# pay for more than 4kw @ day



## philbre (Nov 13, 2008)

I saw where a Spanish campsite allows users 4kw @ day of electricity & charges 30c per kw after that

Would this be common on Spanish campsites?


----------



## steco1958 (Mar 5, 2009)

No, You usually pay € per day, and you just use it.


----------



## Annsman (Nov 8, 2007)

We went on one last year where if you were a "long winter stayer", i.e. more than 31 days, you went on a metered supply. The German guy next door was a regular winter visitor and had, between his two winter visits there, fitted 2 100 Watt solar panels on a tilting frame to the roof of his van.

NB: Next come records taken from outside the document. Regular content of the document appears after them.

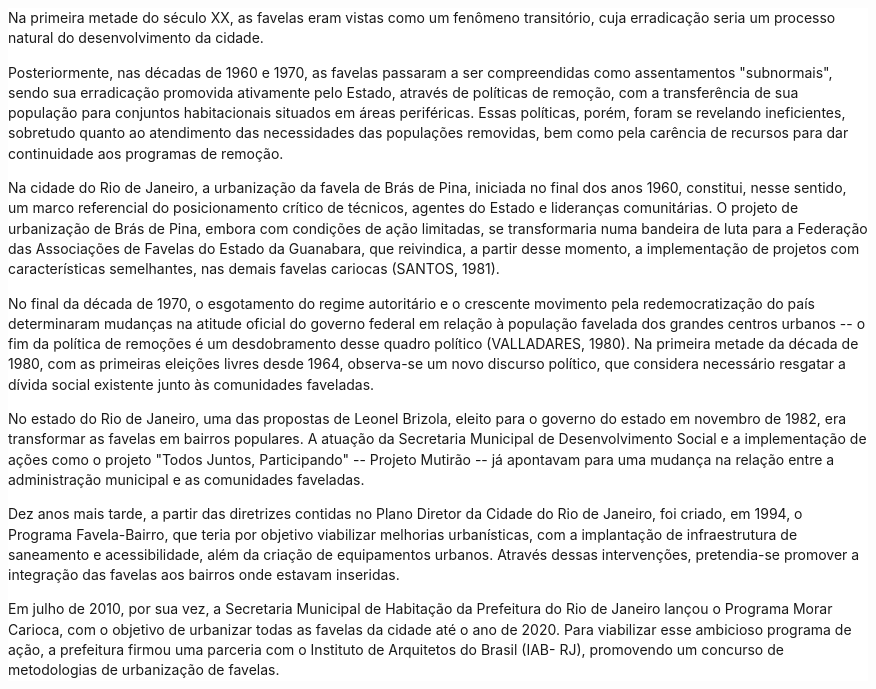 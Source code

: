 Na primeira metade do século XX, as favelas eram vistas como um fenômeno
transitório, cuja erradicação seria um processo natural do
desenvolvimento da cidade.

Posteriormente, nas décadas de 1960 e 1970, as favelas passaram a ser
compreendidas como assentamentos "subnormais", sendo sua erradicação
promovida ativamente pelo Estado, através de políticas de remoção, com a
transferência de sua população para conjuntos habitacionais situados em
áreas periféricas. Essas políticas, porém, foram se revelando
ineficientes, sobretudo quanto ao atendimento das necessidades das
populações removidas, bem como pela carência de recursos para dar
continuidade aos programas de remoção.

Na cidade do Rio de Janeiro, a urbanização da favela de Brás de Pina,
iniciada no final dos anos 1960, constitui, nesse sentido, um marco
referencial do posicionamento crítico de técnicos, agentes do Estado e
lideranças comunitárias. O projeto de urbanização de Brás de Pina,
embora com condições de ação limitadas, se transformaria numa bandeira
de luta para a Federação das Associações de Favelas do Estado da
Guanabara, que reivindica, a partir desse momento, a implementação de
projetos com características semelhantes, nas demais favelas cariocas
(SANTOS, 1981).

No final da década de 1970, o esgotamento do regime autoritário e o
crescente movimento pela redemocratização do país determinaram mudanças
na atitude oficial do governo federal em relação à população favelada
dos grandes centros urbanos -- o fim da política de remoções é um
desdobramento desse quadro político (VALLADARES, 1980). Na primeira
metade da década de 1980, com as primeiras eleições livres desde 1964,
observa-se um novo discurso político, que considera necessário resgatar
a dívida social existente junto às comunidades faveladas.

No estado do Rio de Janeiro, uma das propostas de Leonel Brizola, eleito
para o governo do estado em novembro de 1982, era transformar as favelas
em bairros populares. A atuação da Secretaria Municipal de
Desenvolvimento Social e a implementação de ações como o projeto "Todos
Juntos, Participando" -- Projeto Mutirão -- já apontavam para uma
mudança na relação entre a administração municipal e as comunidades
faveladas.

Dez anos mais tarde, a partir das diretrizes contidas no Plano Diretor
da Cidade do Rio de Janeiro, foi criado, em 1994, o Programa
Favela-Bairro, que teria por objetivo viabilizar melhorias urbanísticas,
com a implantação de infraestrutura de saneamento e acessibilidade, além
da criação de equipamentos urbanos. Através dessas intervenções,
pretendia-se promover a integração das favelas aos bairros onde estavam
inseridas.

Em julho de 2010, por sua vez, a Secretaria Municipal de Habitação da
Prefeitura do Rio de Janeiro lançou o Programa Morar Carioca, com o
objetivo de urbanizar todas as favelas da cidade até o ano de 2020. Para
viabilizar esse ambicioso programa de ação, a prefeitura firmou uma
parceria com o Instituto de Arquitetos do Brasil (IAB- RJ), promovendo
um concurso de metodologias de urbanização de favelas.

He said he had more than halved his electric bill from one year to the next.


----------



## MikeCo (Jan 26, 2008)

It's becoming more popular on the winter sites due to electric heaters being left on in awnings all day.
La Manga started it last winter when you were allowed 6kw a day, it was surprising how many people went and bought gas heaters and then purchased a Spanish gas bottle at 20 euro's with refills at 12 euro's.

Mike


----------



## erneboy (Feb 8, 2007)

I met a couple in Spain during the winter. They ran an electric fan heater all the time and opened the door when it got too hot for them. Can't blame sites for measuring when people do things like that. It could not happen on sites in France or Germany with supply restricted to 3 or 4 amps, Alan.


----------